▶ Data supplied
------------

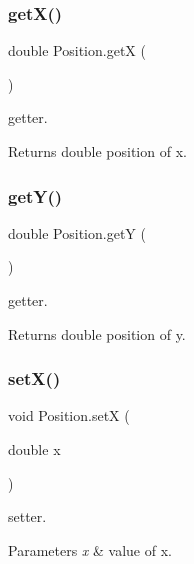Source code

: \subsubsection{\texorpdfstring{get\+X()}{getX()}}
{\footnotesize\ttfamily double Position.\+getX (\begin{DoxyParamCaption}{ }\end{DoxyParamCaption})\hspace{0.3cm}{\ttfamily [inline]}}

getter. \begin{DoxyReturn}{Returns}
double position of x. 
\end{DoxyReturn}
\mbox{\label{class_position_acc59fee4dda06e7be2455916abe6a2a6}} 
\subsubsection{\texorpdfstring{get\+Y()}{getY()}}
{\footnotesize\ttfamily double Position.\+getY (\begin{DoxyParamCaption}{ }\end{DoxyParamCaption})\hspace{0.3cm}{\ttfamily [inline]}}

getter. \begin{DoxyReturn}{Returns}
double position of y. 
\end{DoxyReturn}
\mbox{\label{class_position_a30f78db92c43f742e7108972be6de018}} 
\subsubsection{\texorpdfstring{set\+X()}{setX()}}
{\footnotesize\ttfamily void Position.\+setX (\begin{DoxyParamCaption}\item[{double}]{x }\end{DoxyParamCaption})\hspace{0.3cm}{\ttfamily [inline]}}

setter. 
\begin{DoxyParams}{Parameters}
{\em x} & value of x. \\
\hline
\end{DoxyParams}
\mbox{\label{class_position_aaf877e0285431a70b8a254ae14bf022e}}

------------

▶ Requirement
Give the entries above again in full and exactly, but not the pictures.

▶ Final answer
Source code

: \subsubsection{\texorpdfstring{get\+X()}{getX()}}
{\footnotesize\ttfamily double Position.\+getX (\begin{DoxyParamCaption}{ }\end{DoxyParamCaption})\hspace{0.3cm}{\ttfamily [inline]}}

getter. \begin{DoxyReturn}{Returns}
double position of x. 
\end{DoxyReturn}
\mbox{\label{class_position_acc59fee4dda06e7be2455916abe6a2a6}} 
\subsubsection{\texorpdfstring{get\+Y()}{getY()}}
{\footnotesize\ttfamily double Position.\+getY (\begin{DoxyParamCaption}{ }\end{DoxyParamCaption})\hspace{0.3cm}{\ttfamily [inline]}}

getter. \begin{DoxyReturn}{Returns}
double position of y. 
\end{DoxyReturn}
\mbox{\label{class_position_a30f78db92c43f742e7108972be6de018}} 
\subsubsection{\texorpdfstring{set\+X()}{setX()}}
{\footnotesize\ttfamily void Position.\+setX (\begin{DoxyParamCaption}\item[{double}]{x }\end{DoxyParamCaption})\hspace{0.3cm}{\ttfamily [inline]}}

setter. 
\begin{DoxyParams}{Parameters}
{\em x} & value of x. \\
\hline
\end{DoxyParams}
\mbox{\label{class_position_aaf877e0285431a70b8a254ae14bf022e}}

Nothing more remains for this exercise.